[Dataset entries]

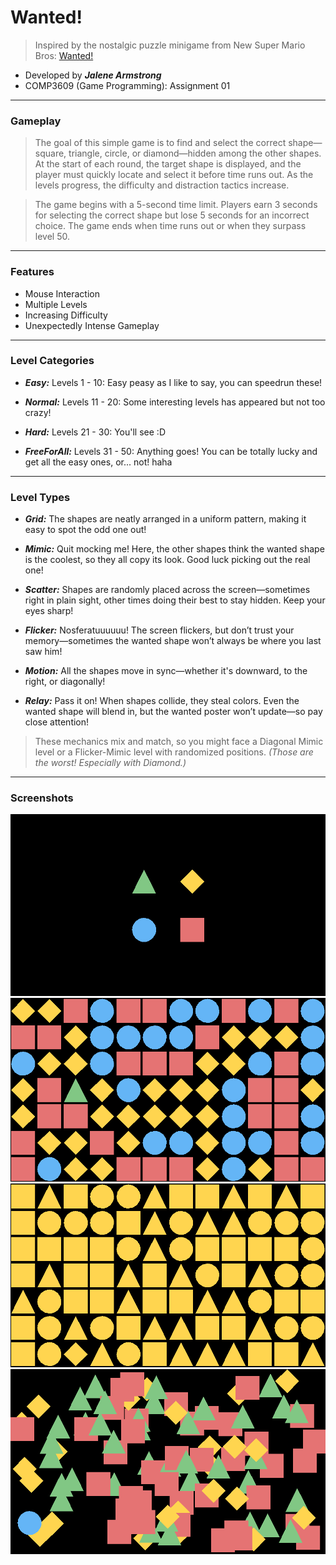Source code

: # Wanted!
> Inspired by the nostalgic puzzle minigame from New Super Mario Bros: [Wanted!](https://mario.fandom.com/wiki/Wanted!)
* Developed by _***Jalene Armstrong***_ 
* COMP3609 (Game Programming): Assignment 01

---

### Gameplay
> The goal of this simple game is to find and select the correct shape—square, triangle, circle, or diamond—hidden among the other shapes. At the start of each round, the target shape is displayed, and the player must quickly locate and select it before time runs out. As the levels progress, the difficulty and distraction tactics increase.

> The game begins with a 5-second time limit. Players earn 3 seconds for selecting the correct shape but lose 5 seconds for an incorrect choice. The game ends when time runs out or when they surpass level 50.

---

### Features
* Mouse Interaction
* Multiple Levels
* Increasing Difficulty
* Unexpectedly Intense Gameplay

---

### Level Categories
* ***Easy:*** Levels 1 - 10: Easy peasy as I like to say, you can speedrun these!

* ***Normal:*** Levels 11 - 20: Some interesting levels has appeared but not too crazy!

* ***Hard:*** Levels 21 - 30: You'll see :D

* ***FreeForAll:*** Levels 31 - 50: Anything goes! You can be totally lucky and get all the easy ones, or... not! haha

---

### Level Types

* ***Grid:*** The shapes are neatly arranged in a uniform pattern, making it easy to spot the odd one out!

* ***Mimic:*** Quit mocking me! Here, the other shapes think the wanted shape is the coolest, so they all copy its look. Good luck picking out the real one!

* ***Scatter:*** Shapes are randomly placed across the screen—sometimes right in plain sight, other times doing their best to stay hidden. Keep your eyes sharp!

* ***Flicker:*** Nosferatuuuuuu! The screen flickers, but don’t trust your memory—sometimes the wanted shape won’t always be where you last saw him!

* ***Motion:*** All the shapes move in sync—whether it's downward, to the right, or diagonally!

* ***Relay:*** Pass it on! When shapes collide, they steal colors. Even the wanted shape will blend in, but the wanted poster won’t update—so pay close attention!

> These mechanics mix and match, so you might face a Diagonal Mimic level or a Flicker-Mimic level with randomized positions. _(Those are the worst! Especially with Diamond.)_

---

### Screenshots
![easy](img/easy.png)
![grid](img/grid.png)
![mimic](img/mimic.png)
![scatter](img/scatter.png)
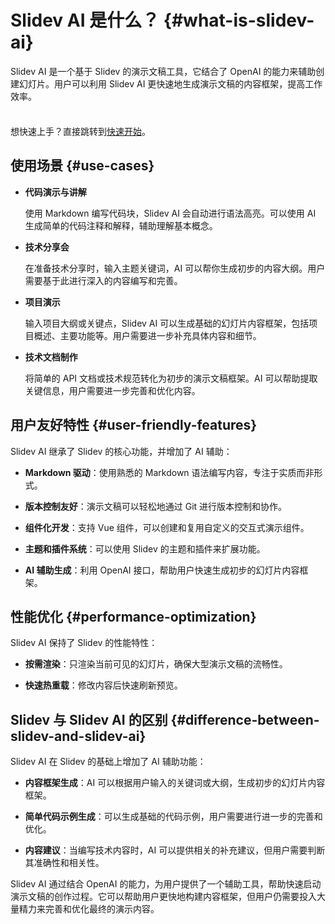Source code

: # Slidev AI 是什么？ {#what-is-slidev-ai}

Slidev AI 是一个基于 Slidev 的演示文稿工具，它结合了 OpenAI 的能力来辅助创建幻灯片。用户可以利用 Slidev AI 更快速地生成演示文稿的内容框架，提高工作效率。

<div class="tip custom-block" style="padding-top: 8px">

想快速上手？直接跳转到[快速开始](./getting-started)。

</div>

## 使用场景 {#use-cases}

- **代码演示与讲解**

  使用 Markdown 编写代码块，Slidev AI 会自动进行语法高亮。可以使用 AI 生成简单的代码注释和解释，辅助理解基本概念。

- **技术分享会**

  在准备技术分享时，输入主题关键词，AI 可以帮你生成初步的内容大纲。用户需要基于此进行深入的内容编写和完善。

- **项目演示**

  输入项目大纲或关键点，Slidev AI 可以生成基础的幻灯片内容框架，包括项目概述、主要功能等。用户需要进一步补充具体内容和细节。

- **技术文档制作**

  将简单的 API 文档或技术规范转化为初步的演示文稿框架。AI 可以帮助提取关键信息，用户需要进一步完善和优化内容。

## 用户友好特性 {#user-friendly-features}

Slidev AI 继承了 Slidev 的核心功能，并增加了 AI 辅助：

- **Markdown 驱动**：使用熟悉的 Markdown 语法编写内容，专注于实质而非形式。

- **版本控制友好**：演示文稿可以轻松地通过 Git 进行版本控制和协作。

- **组件化开发**：支持 Vue 组件，可以创建和复用自定义的交互式演示组件。

- **主题和插件系统**：可以使用 Slidev 的主题和插件来扩展功能。

- **AI 辅助生成**：利用 OpenAI 接口，帮助用户快速生成初步的幻灯片内容框架。

## 性能优化 {#performance-optimization}

Slidev AI 保持了 Slidev 的性能特性：

- **按需渲染**：只渲染当前可见的幻灯片，确保大型演示文稿的流畅性。

- **快速热重载**：修改内容后快速刷新预览。

## Slidev 与 Slidev AI 的区别 {#difference-between-slidev-and-slidev-ai}

Slidev AI 在 Slidev 的基础上增加了 AI 辅助功能：

- **内容框架生成**：AI 可以根据用户输入的关键词或大纲，生成初步的幻灯片内容框架。

- **简单代码示例生成**：可以生成基础的代码示例，用户需要进行进一步的完善和优化。

- **内容建议**：当编写技术内容时，AI 可以提供相关的补充建议，但用户需要判断其准确性和相关性。

Slidev AI 通过结合 OpenAI 的能力，为用户提供了一个辅助工具，帮助快速启动演示文稿的创作过程。它可以帮助用户更快地构建内容框架，但用户仍需要投入大量精力来完善和优化最终的演示内容。
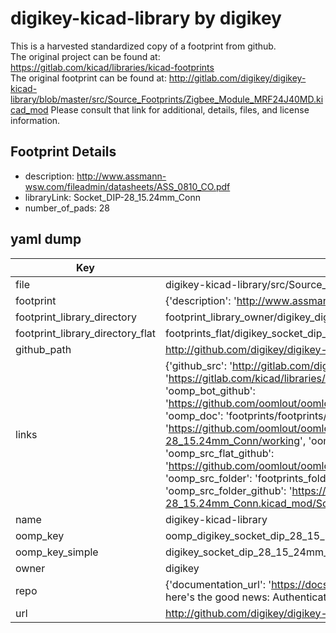 # digikey-kicad-library by digikey  
This is a harvested standardized copy of a footprint from github.  
The original project can be found at:  
https://gitlab.com/kicad/libraries/kicad-footprints  
The original footprint can be found at:
http://gitlab.com/digikey/digikey-kicad-library/blob/master/src/Source_Footprints/Zigbee_Module_MRF24J40MD.kicad_mod
Please consult that link for additional, details, files, and license information.  
## Footprint Details
* description: http://www.assmann-wsw.com/fileadmin/datasheets/ASS_0810_CO.pdf  
* libraryLink: Socket_DIP-28_15.24mm_Conn  
* number_of_pads: 28  
## yaml dump  
| Key | Value |  
| --- | --- |  
| file | digikey-kicad-library/src/Source_Footprints/Socket_DIP-28_15.24mm_Conn.kicad_mod |  
| footprint | {'description': 'http://www.assmann-wsw.com/fileadmin/datasheets/ASS_0810_CO.pdf', 'libraryLink': 'Socket_DIP-28_15.24mm_Conn', 'number_of_pads': 28} |  
| footprint_library_directory | footprint_library_owner/digikey_digikey-kicad-library |  
| footprint_library_directory_flat | footprints_flat/digikey_socket_dip_28_15_24mm_conn_socket_dip_28_15_24mm_conn/working |  
| github_path | http://github.com/digikey/digikey-kicad-library/blob/master/src/Source_Footprints/Socket_DIP-28_15.24mm_Conn.kicad_mod |  
| links | {'github_src': 'http://gitlab.com/digikey/digikey-kicad-library/blob/master/src/Source_Footprints/Zigbee_Module_MRF24J40MD.kicad_mod', 'github_src_repo': 'https://gitlab.com/kicad/libraries/kicad-footprints', 'oomp_bot': 'footprints/digikey_socket_dip_28_15_24mm_conn_socket_dip_28_15_24mm_conn/working', 'oomp_bot_github': 'https://github.com/oomlout/oomlout_oomp_footprint_bot/tree/main/footprints/digikey_socket_dip_28_15_24mm_conn_socket_dip_28_15_24mm_conn/working', 'oomp_doc': 'footprints/footprints/digikey/Socket_DIP-28_15.24mm_Conn.kicad_mod/Socket_DIP-28_15.24mm_Conn/working/', 'oomp_doc_github': 'https://github.com/oomlout/oomlout_oomp_footprint_doc/tree/main/footprints/footprints/digikey/Socket_DIP-28_15.24mm_Conn.kicad_mod/Socket_DIP-28_15.24mm_Conn/working', 'oomp_src_flat': 'footprints_flat/footprints_flat/digikey_socket_dip_28_15_24mm_conn_socket_dip_28_15_24mm_conn/working', 'oomp_src_flat_github': 'https://github.com/oomlout/oomlout_oomp_footprint_src/tree/main/footprints_flat/digikey_socket_dip_28_15_24mm_conn_socket_dip_28_15_24mm_conn/working', 'oomp_src_folder': 'footprints_folder/footprints_folder/digikey/Socket_DIP-28_15.24mm_Conn.kicad_mod/Socket_DIP-28_15.24mm_Conn/working', 'oomp_src_folder_github': 'https://github.com/oomlout/oomlout_oomp_footprint_src/tree/main/footprints_folder/digikey/Socket_DIP-28_15.24mm_Conn.kicad_mod/Socket_DIP-28_15.24mm_Conn/working'} |  
| name | digikey-kicad-library |  
| oomp_key | oomp_digikey_socket_dip_28_15_24mm_conn_socket_dip_28_15_24mm_conn |  
| oomp_key_simple | digikey_socket_dip_28_15_24mm_conn_socket_dip_28_15_24mm_conn |  
| owner | digikey |  
| repo | {'documentation_url': 'https://docs.github.com/rest/overview/resources-in-the-rest-api#rate-limiting', 'message': "API rate limit exceeded for 84.66.173.59. (But here's the good news: Authenticated requests get a higher rate limit. Check out the documentation for more details.)"} |  
| url | http://github.com/digikey/digikey-kicad-library |  

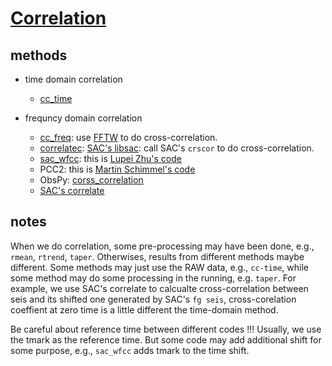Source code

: 
# [Correlation](https://en.wikipedia.org/wiki/Correlation_and_dependence)

## methods

- time domain correlation
    - [cc_time](src/cc_time.c)

- frequncy domain correlation
    - [cc_freq](src/cc_freq.c): use [FFTW](http://www.fftw.org/) to do cross-correlation.
    - [correlatec](src/correlatec.c): [SAC's libsac](https://seisman.github.io/SAC_Docs_zh/libs/libsac/#crscor): call SAC's `crscor` to do cross-correlation.
    - [sac_wfcc](sac_wfcc/): this is [Lupei Zhu's code](http://geophysics.eas.gatech.edu/people/zpeng/Teaching/SAC_Tutorial/#part3_1)
    - PCC2: this is [Martin Schimmel's code](http://diapiro.ictja.csic.es/gt/mschi/SCIENCE/pcc2_method.py)
    - ObsPy: [corss_correlation](https://docs.obspy.org/packages/autogen/obspy.signal.cross_correlation.html#module-obspy.signal.cross_correlation)
    - [SAC's correlate](examples/SAC-correlate.sh)


## notes

When we do correlation, some pre-processing may have been done, e.g., `rmean`, `rtrend`, `taper`. Otherwises, results from different methods maybe different. Some methods may just use the RAW data, e.g., `cc-time`, while some method may do some processing in the running, e.g. `taper`. For example, we use SAC's correlate to calcualte cross-correlation between seis and its shifted one generated by SAC's `fg seis`, cross-corelation coeffient at zero time is a little different the time-domain method.

Be careful about reference time between different codes !!! Usually, we use the tmark as the reference time. But some code may add additional shift for some purpose, e.g., `sac_wfcc` adds tmark to the time shift.

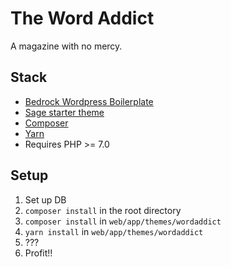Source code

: # The Word Addict
A magazine with no mercy.

## Stack
- [Bedrock Wordpress Boilerplate](https://roots.io/bedrock/)
- [Sage starter theme](https://roots.io/sage/)
- [Composer](https://getcomposer.org/)
- [Yarn](https://yarnpkg.com/en/)
- Requires PHP >= 7.0

## Setup
1. Set up DB
1. `composer install` in the root directory
1. `composer install` in `web/app/themes/wordaddict`
1. `yarn install` in `web/app/themes/wordaddict`
1. ???
1. Profit!!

_Problem to solve_.
Your copy should hold the lines from the one with "Slidev AI 继承了 Slidev 的核心功能，并增加了 AI 辅助：" up to and including the one with "Please consult that", exactly as in the data above, and no pictures.

_The answer_.
Slidev AI 继承了 Slidev 的核心功能，并增加了 AI 辅助：

- **Markdown 驱动**：使用熟悉的 Markdown 语法编写内容，专注于实质而非形式。

- **版本控制友好**：演示文稿可以轻松地通过 Git 进行版本控制和协作。

- **组件化开发**：支持 Vue 组件，可以创建和复用自定义的交互式演示组件。

- **主题和插件系统**：可以使用 Slidev 的主题和插件来扩展功能。

- **AI 辅助生成**：利用 OpenAI 接口，帮助用户快速生成初步的幻灯片内容框架。

## 性能优化 {#performance-optimization}

Slidev AI 保持了 Slidev 的性能特性：

- **按需渲染**：只渲染当前可见的幻灯片，确保大型演示文稿的流畅性。

- **快速热重载**：修改内容后快速刷新预览。

## Slidev 与 Slidev AI 的区别 {#difference-between-slidev-and-slidev-ai}

Slidev AI 在 Slidev 的基础上增加了 AI 辅助功能：

- **内容框架生成**：AI 可以根据用户输入的关键词或大纲，生成初步的幻灯片内容框架。

- **简单代码示例生成**：可以生成基础的代码示例，用户需要进行进一步的完善和优化。

- **内容建议**：当编写技术内容时，AI 可以提供相关的补充建议，但用户需要判断其准确性和相关性。

Slidev AI 通过结合 OpenAI 的能力，为用户提供了一个辅助工具，帮助快速启动演示文稿的创作过程。它可以帮助用户更快地构建内容框架，但用户仍需要投入大量精力来完善和优化最终的演示内容。
 # digikey-kicad-library by digikey  
This is a harvested standardized copy of a footprint from github.  
The original project can be found at:  
https://gitlab.com/kicad/libraries/kicad-footprints  
The original footprint can be found at:
http://gitlab.com/digikey/digikey-kicad-library/blob/master/src/Source_Footprints/Zigbee_Module_MRF24J40MD.kicad_mod
Please consult that link for additional, details, files, and license information.  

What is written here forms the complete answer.